This is an experimental crossover clinical trial design. Inclusion criteria were being male; with normal nutritional status assessed by BMI (body mass index between 20 and 30 kg/m2); age ranging from 18 to 30 years old; healthy with no acute disease during the 3 months before the study, and without having gastroparesis or other gastric motility disorders. All these conditions were assessed by a questionnaire containing questions about health status. We planned to exclude participants who did not complete the study; did not comply with the experiment procedures; or who consumed alcoholic beverages on the day before the study. We also excluded those who have metallic prosthesis of any kind, including any tiny metal fragments in the body or complaining of anxiety disorders indoors or phobia to magnetic resonance imaging (MRI).
The data were collected in three phases. Firstly, after a fasting period of 8 h, the participants attended the Radiology Service of the Hospital de Cancer, Cuiaba, Brazil, to perform MRI images of the upper abdomen with the objective of measuring the fasting status GRV (phase 1). In this phase, adequate stomach motility was observed to exclude cases of possible gastroparesis that could interfere with gastric emptying and expected results. GVR (cm3) was evaluated by tracking each slice’s region of interest (ROI), forming a volume by the sum of all ROIs. In phase 2, which was immediately after phase 1 each participant while still inside the MRI exam room ingested 200 mL of one of these two clear supplements formula depending of the phase as follows: phase 2.1) 12.5% maltodextrin (25 g)–CHO group or phase 2.2) the intervention drink containing whey protein and carbohydrates as described below. All participants participated of phase 2.1 and phase 2.2. For that, a week interval was programmed between phase 2.1 and phase 2.2. Immediately after drinking the supplement (in phase 2.1 and phase 2.2), the individual was immediately positioned in the supine position and another MRI scan for measurement of GRV was done. Finally, phase 3 was performed after a 3-h pause after the ingestion of the oral supplements. A third MRI scan of the upper abdomen was done to measure again the GVR as previously described.

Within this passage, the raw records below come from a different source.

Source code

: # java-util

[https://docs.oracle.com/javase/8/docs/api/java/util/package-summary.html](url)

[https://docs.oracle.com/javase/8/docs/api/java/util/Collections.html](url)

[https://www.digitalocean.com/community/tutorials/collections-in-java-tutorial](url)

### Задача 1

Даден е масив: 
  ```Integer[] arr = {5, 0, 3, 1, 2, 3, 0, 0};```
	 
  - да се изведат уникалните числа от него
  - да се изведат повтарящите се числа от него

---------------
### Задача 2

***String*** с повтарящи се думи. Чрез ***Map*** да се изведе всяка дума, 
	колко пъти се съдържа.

Intervention oral supplement
The oral supplement used as an intervention for the study group (WP + CHO group) was Nutren Fresh (Nestlé, São Paulo, Brazil). This oral non-residual supplement (clear fluid; 698 mOsm/L) has 100% whey protein isolated from total proteins, with various vitamins (B1, B6, C, D, niacin, and folic acid) with a “lemon tea” flavor. In addition, the formula contains no lactose or lipids; is formulated with a volume of 200 ml, with a caloric density of 1.28 kcal/ml; protein: 10 g in 200 ml of the product (100% whey protein isolate); and carbohydrate: 54 g in 200 ml of the product (74% glucose syrup and 26% maltodextrin). For control within a week interval, all participants went through the three phases of the experiment using a supplement containing 25 g of maltodextrin plus 200 mL of water (12.5%, 50 kcal per 100 ml and 285 mOsm/L; CHO group).

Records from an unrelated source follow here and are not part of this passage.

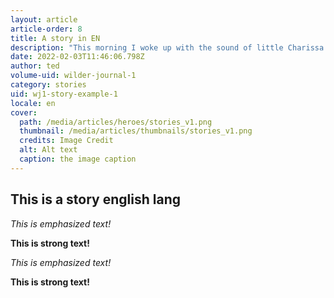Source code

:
 ```yaml
---
layout: article
article-order: 8
title: A story in EN
description: "This morning I woke up with the sound of little Charissa again. She’s getting teeth and she is crying a lot."
date: 2022-02-03T11:46:06.798Z
author: ted
volume-uid: wilder-journal-1
category: stories
uid: wj1-story-example-1
locale: en
cover: 
  path: /media/articles/heroes/stories_v1.png
  thumbnail: /media/articles/thumbnails/stories_v1.png
  credits: Image Credit
  alt: Alt text
  caption: the image caption
---
```


## This is a story english lang

_This is emphasized text!_

__This is strong text!__

*This is emphasized text!*

**This is strong text!**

All exams were performed using the same MRI equipment which was a Magnetom Essenza 1.5 T device; Siemens Healthcare (Brazil). Each volunteer was placed in a supine position, with a body coil (Body Matrix) to capture the signal. Cross-sectional acquisitions with 40 slices (perpendicular to the longitudinal axis of the body) were performed in echo-planar fast spin echo (HASTE) sequences with a slice width of 4.0 mm at 3.0 mm intervals. This STEAM sequence (TR [repetition time] 774 ms, TE [echo time] 92 ms) visualizes fluids with hypersignal as opposed to the low signal from adjacent organs. Each acquisition of a set of images was performed during 15 s of apnea. The images were captured by an industry technician with MRI experience and reviewed by a radiologist to confirm that the images covered the entire stomach. The GRV was assessed by tracking each slice’s region of interest (ROI), forming a volume by the sum of all ROIs. GRV measurements in milliliter were performed manually by tracing regions of interest on each slice using OsiriX MD ANVISA v.12.0.3 software and summing the slices to determine the total gastric volume and the results were entered into an Excel data sheet for statistical analysis.

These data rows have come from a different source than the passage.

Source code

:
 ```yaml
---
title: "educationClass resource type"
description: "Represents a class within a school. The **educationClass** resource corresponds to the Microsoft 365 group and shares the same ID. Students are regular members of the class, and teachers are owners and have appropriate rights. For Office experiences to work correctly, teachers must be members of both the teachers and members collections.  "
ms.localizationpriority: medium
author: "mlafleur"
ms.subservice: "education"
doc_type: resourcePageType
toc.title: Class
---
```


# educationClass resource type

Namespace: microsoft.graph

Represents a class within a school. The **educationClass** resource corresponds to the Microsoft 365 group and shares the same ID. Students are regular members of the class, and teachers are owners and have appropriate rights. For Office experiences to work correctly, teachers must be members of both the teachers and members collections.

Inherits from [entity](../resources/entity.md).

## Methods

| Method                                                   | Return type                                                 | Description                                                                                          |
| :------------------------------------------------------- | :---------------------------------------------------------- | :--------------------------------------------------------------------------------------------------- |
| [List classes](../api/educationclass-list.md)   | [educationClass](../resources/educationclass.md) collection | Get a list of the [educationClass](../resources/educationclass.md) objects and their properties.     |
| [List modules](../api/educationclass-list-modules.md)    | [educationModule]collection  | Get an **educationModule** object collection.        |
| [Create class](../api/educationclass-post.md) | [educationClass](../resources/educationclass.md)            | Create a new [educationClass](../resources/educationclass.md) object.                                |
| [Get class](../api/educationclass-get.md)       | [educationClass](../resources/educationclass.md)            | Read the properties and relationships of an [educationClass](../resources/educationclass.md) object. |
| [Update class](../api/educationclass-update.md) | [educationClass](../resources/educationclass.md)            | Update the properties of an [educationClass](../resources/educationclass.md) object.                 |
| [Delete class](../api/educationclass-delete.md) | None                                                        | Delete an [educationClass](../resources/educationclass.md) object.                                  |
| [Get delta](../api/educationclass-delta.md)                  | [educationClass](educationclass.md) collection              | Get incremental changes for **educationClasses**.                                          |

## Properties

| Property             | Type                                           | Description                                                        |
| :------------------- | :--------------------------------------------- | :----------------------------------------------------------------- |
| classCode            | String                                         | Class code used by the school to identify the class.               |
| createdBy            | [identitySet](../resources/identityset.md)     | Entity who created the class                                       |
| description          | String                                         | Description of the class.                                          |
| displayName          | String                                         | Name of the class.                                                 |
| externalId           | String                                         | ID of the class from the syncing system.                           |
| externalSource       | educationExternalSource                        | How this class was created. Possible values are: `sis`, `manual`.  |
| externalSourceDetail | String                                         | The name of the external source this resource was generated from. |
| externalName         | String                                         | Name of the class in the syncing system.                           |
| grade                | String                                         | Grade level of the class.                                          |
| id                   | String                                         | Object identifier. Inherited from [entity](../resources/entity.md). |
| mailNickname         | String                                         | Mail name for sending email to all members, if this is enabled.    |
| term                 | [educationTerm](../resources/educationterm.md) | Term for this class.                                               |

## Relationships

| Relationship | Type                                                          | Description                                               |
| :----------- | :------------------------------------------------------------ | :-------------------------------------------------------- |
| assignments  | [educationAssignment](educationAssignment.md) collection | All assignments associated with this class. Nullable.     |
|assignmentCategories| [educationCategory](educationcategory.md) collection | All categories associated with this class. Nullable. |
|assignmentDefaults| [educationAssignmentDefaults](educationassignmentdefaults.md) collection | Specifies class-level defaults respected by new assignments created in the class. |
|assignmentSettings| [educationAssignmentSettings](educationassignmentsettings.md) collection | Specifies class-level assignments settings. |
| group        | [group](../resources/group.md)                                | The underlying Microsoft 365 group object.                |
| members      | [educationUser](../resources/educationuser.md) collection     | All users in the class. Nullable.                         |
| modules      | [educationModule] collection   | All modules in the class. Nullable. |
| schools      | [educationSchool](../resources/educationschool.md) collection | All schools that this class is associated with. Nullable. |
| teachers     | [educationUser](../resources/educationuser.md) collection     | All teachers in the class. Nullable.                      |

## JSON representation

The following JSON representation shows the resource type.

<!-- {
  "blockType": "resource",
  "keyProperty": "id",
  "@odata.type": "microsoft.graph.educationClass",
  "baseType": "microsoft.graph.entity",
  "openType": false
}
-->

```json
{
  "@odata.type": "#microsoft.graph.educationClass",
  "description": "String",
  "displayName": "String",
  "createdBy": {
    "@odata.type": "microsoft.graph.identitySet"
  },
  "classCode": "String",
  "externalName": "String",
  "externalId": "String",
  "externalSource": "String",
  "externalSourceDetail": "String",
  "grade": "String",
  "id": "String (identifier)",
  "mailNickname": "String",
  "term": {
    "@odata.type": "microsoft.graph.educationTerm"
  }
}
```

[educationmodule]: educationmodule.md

Categorical variables were summarized by absolute (n) and relative (%) frequencies. Continuous were expressed as means and 95% confidence interval (95%CI) or standard deviation (SD). ANOVA for repeated measures was used to compare GRV in the three phases. Additionally, paired and unpaired t tests were done to assure within and between groups comparisons and adjust possible inflation of alpha error. The value of p for within-measures and between-measures analysis was calculated for analysis. For all analyses, p < 0.05 was considered statistically significant. All statistical analyzes were performed using SPSS for Windows 20.0 software (SPSS, Chicago, IL, USA).